I live near the sea many years now and I enjoy the “communication” with the water and its creatures. That’s why I decided to create a saltwater aquarium. My problem is that I want to create a very big, lets say a huge reef tank, that cannot be housed inside my home. I have the following vision:

I own a piece of land very near to the sea. It ends just 2 meters from the point that the sea ends. It is elevated approximately 1 meter from the surface of the sea.

I am thinking to bring a bulldoze in order to create a large pit with the following dimensions:

8 meters wide

5 meters length

3 meters height

If you do the math (8 X 5 X 3) you get 120 mm3, or 120.000 liters.

My idea is to pump this amount from the sea. I will have a tunnel created by pipes that will allow the communication of the tank with the sea, and thus there will be realtime interchanging of the water.
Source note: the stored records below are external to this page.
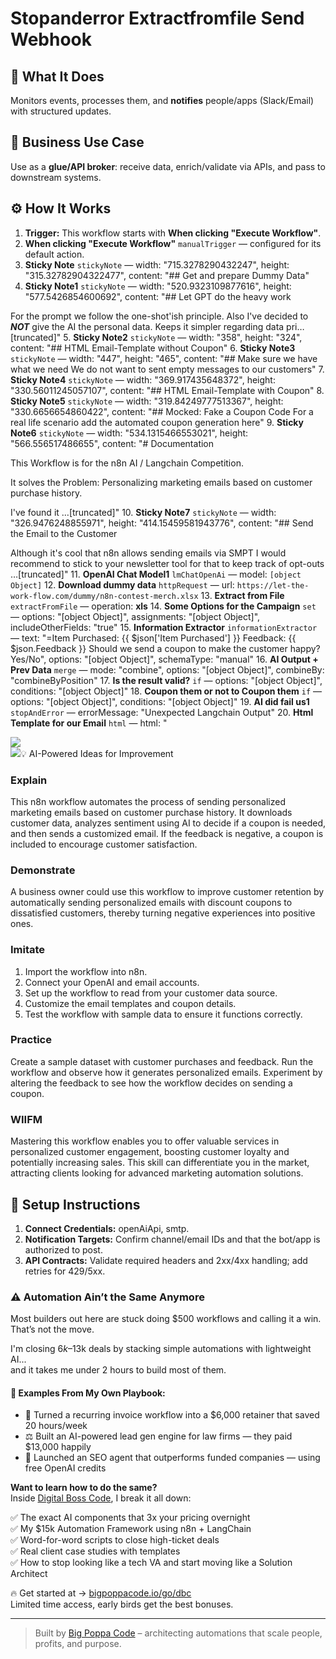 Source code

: # Stopanderror Extractfromfile Send Webhook
## 🚀 What It Does
Monitors events, processes them, and **notifies** people/apps (Slack/Email) with structured updates.

## 💼 Business Use Case
Use as a **glue/API broker**: receive data, enrich/validate via APIs, and pass to downstream systems.

## ⚙️ How It Works
1. **Trigger:** This workflow starts with **When clicking "Execute Workflow"**.
2. **When clicking "Execute Workflow"** `manualTrigger` — configured for its default action.
3. **Sticky Note** `stickyNote` — width: "715.3278290432247", height: "315.32782904322477", content: "## Get and prepare Dummy Data"
4. **Sticky Note1** `stickyNote` — width: "520.9323109877616", height: "577.5426854600692", content: "## Let GPT do the heavy work

For the prompt we follow the one-shot'ish principle. Also I've decided to **_NOT_** give the AI the personal data. Keeps it simpler regarding data pri…[truncated]"
5. **Sticky Note2** `stickyNote` — width: "358", height: "324", content: "## HTML Email-Template without Coupon"
6. **Sticky Note3** `stickyNote` — width: "447", height: "465", content: "## Make sure we have what we need
We do not want to sent empty messages to our customers"
7. **Sticky Note4** `stickyNote` — width: "369.917435648372", height: "330.56011245057107", content: "## HTML Email-Template with Coupon"
8. **Sticky Note5** `stickyNote` — width: "319.84249777513367", height: "330.6656654860422", content: "## Mocked: Fake a Coupon Code
For a real life scenario add the automated coupon generation here"
9. **Sticky Note6** `stickyNote` — width: "534.1315466553021", height: "566.556517486655", content: "# Documentation

This Workflow is for the n8n AI / Langchain Competition.

It solves the Problem: Personalizing marketing emails based on customer purchase history.

I've found it …[truncated]"
10. **Sticky Note7** `stickyNote` — width: "326.9476248855971", height: "414.15459581943776", content: "## Send the Email to the Customer

Although it's cool that n8n allows sending emails via SMPT I would recommend to stick to your newsletter tool for that to keep track of opt-outs …[truncated]"
11. **OpenAI Chat Model1** `lmChatOpenAi` — model: `[object Object]`
12. **Download dummy data** `httpRequest` — url: `https://let-the-work-flow.com/dummy/n8n-contest-merch.xlsx`
13. **Extract from File** `extractFromFile` — operation: **xls**
14. **Some Options for the Campaign** `set` — options: "[object Object]", assignments: "[object Object]", includeOtherFields: "true"
15. **Information Extractor** `informationExtractor` — text: "=Item Purchased: {{ $json['Item Purchased'] }} 
Feedback: {{ $json.Feedback }}
Should we send a coupon to make the customer happy? Yes/No", options: "[object Object]", schemaType: "manual"
16. **AI Output + Prev Data** `merge` — mode: "combine", options: "[object Object]", combineBy: "combineByPosition"
17. **Is the result valid?** `if` — options: "[object Object]", conditions: "[object Object]"
18. **Coupon them or not to Coupon them** `if` — options: "[object Object]", conditions: "[object Object]"
19. **AI did fail us1** `stopAndError` — errorMessage: "Unexpected Langchain Output"
20. **Html Template for our Email** `html` — html: "<!DOCTYPE html>
<html>
<head>
  <meta charset="UTF-8" />
  <title>{{ $json['Headline'] }}</title>
</head>
<body>
  <div class="container">
    <img class="logo" src="https://img.lo…[truncated]"
21. **Fake coupon** `set` — options: "[object Object]", assignments: "[object Object]", includeOtherFields: "true"
22. **The composed E-Mail + Prev Data** `merge` — mode: "combine", options: "[object Object]", combineBy: "combineByPosition"
23. **Html Template for our Email with a Coupon** `html` — html: "<!DOCTYPE html>
<html>
<head>
  <meta charset="UTF-8" />
  <title>{{ $json.output['Headline'] }}</title>
</head>
<body>
  <div class="container">
    <img class="logo" src="https:/…[truncated]"
24. **The composed E-Mail with Coupon + Prev Data** `merge` — mode: "combine", options: "[object Object]", combineBy: "combineByPosition"
25. **Send Email** `emailSend` — html: "={{ $json.html }}", options: "[object Object]", subject: "={{ $json.output.Headline }}"

## 💡 AI-Powered Ideas for Improvement
### Explain
This n8n workflow automates the process of sending personalized marketing emails based on customer purchase history. It downloads customer data, analyzes sentiment using AI to decide if a coupon is needed, and then sends a customized email. If the feedback is negative, a coupon is included to encourage customer satisfaction.

### Demonstrate
A business owner could use this workflow to improve customer retention by automatically sending personalized emails with discount coupons to dissatisfied customers, thereby turning negative experiences into positive ones.

### Imitate
1. Import the workflow into n8n.
2. Connect your OpenAI and email accounts.
3. Set up the workflow to read from your customer data source.
4. Customize the email templates and coupon details.
5. Test the workflow with sample data to ensure it functions correctly.

### Practice
Create a sample dataset with customer purchases and feedback. Run the workflow and observe how it generates personalized emails. Experiment by altering the feedback to see how the workflow decides on sending a coupon.

### WIIFM
Mastering this workflow enables you to offer valuable services in personalized customer engagement, boosting customer loyalty and potentially increasing sales. This skill can differentiate you in the market, attracting clients looking for advanced marketing automation solutions.

## 🔧 Setup Instructions
1. **Connect Credentials:** openAiApi, smtp.
2. **Notification Targets:** Confirm channel/email IDs and that the bot/app is authorized to post.
3. **API Contracts:** Validate required headers and 2xx/4xx handling; add retries for 429/5xx.

### ⚠️ Automation Ain’t the Same Anymore

Most builders out here are stuck doing $500 workflows and calling it a win.  
That’s not the move.  

I'm closing $6k–$13k deals by stacking simple automations with lightweight AI...  
and it takes me under 2 hours to build most of them.

#### 🧠 Examples From My Own Playbook:
- 🔁 Turned a recurring invoice workflow into a $6,000 retainer that saved 20 hours/week  
- ⚖️ Built an AI-powered lead gen engine for law firms — they paid $13,000 happily  
- 🚀 Launched an SEO agent that outperforms funded companies — using free OpenAI credits  

**Want to learn how to do the same?**  
Inside [Digital Boss Code](https://bigpoppacode.io/go/dbc), I break it all down:

✅ The exact AI components that 3x your pricing overnight  
✅ My $15k Automation Framework using n8n + LangChain  
✅ Word-for-word scripts to close high-ticket deals  
✅ Real client case studies with templates  
✅ How to stop looking like a tech VA and start moving like a Solution Architect  

🔥 Get started at → [bigpoppacode.io/go/dbc](https://bigpoppacode.io/go/dbc)  
Limited time access, early birds get the best bonuses.

---
> Built by [Big Poppa Code](https://bigpoppacode.io) – architecting automations that scale people, profits, and purpose.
The walls of the tanks will be made by cement and the whole tank will be putted inside the soil and will have a large shadow over it by the nearby trees.

The fishes will be caught from the nearby sea.

I would like to ask if you think that the whole system will work. What are your ideas to this? Could you give me some advice?

Thanks in advance

I have a friend who tried that in secluded part California.

What he did was a sealed lagoon near the sea.

Water from the sea are being collected 20meters out, sand filtered, Ozoned before chanelling into his "tank".

Water from his tank are being overflowed into a sump where it will be pump out into the sea 50 meters away and where the current will carries the effluent away from his collection point.

With this method he dun need a massive man-made skimmer as the ocean is his skimmer already.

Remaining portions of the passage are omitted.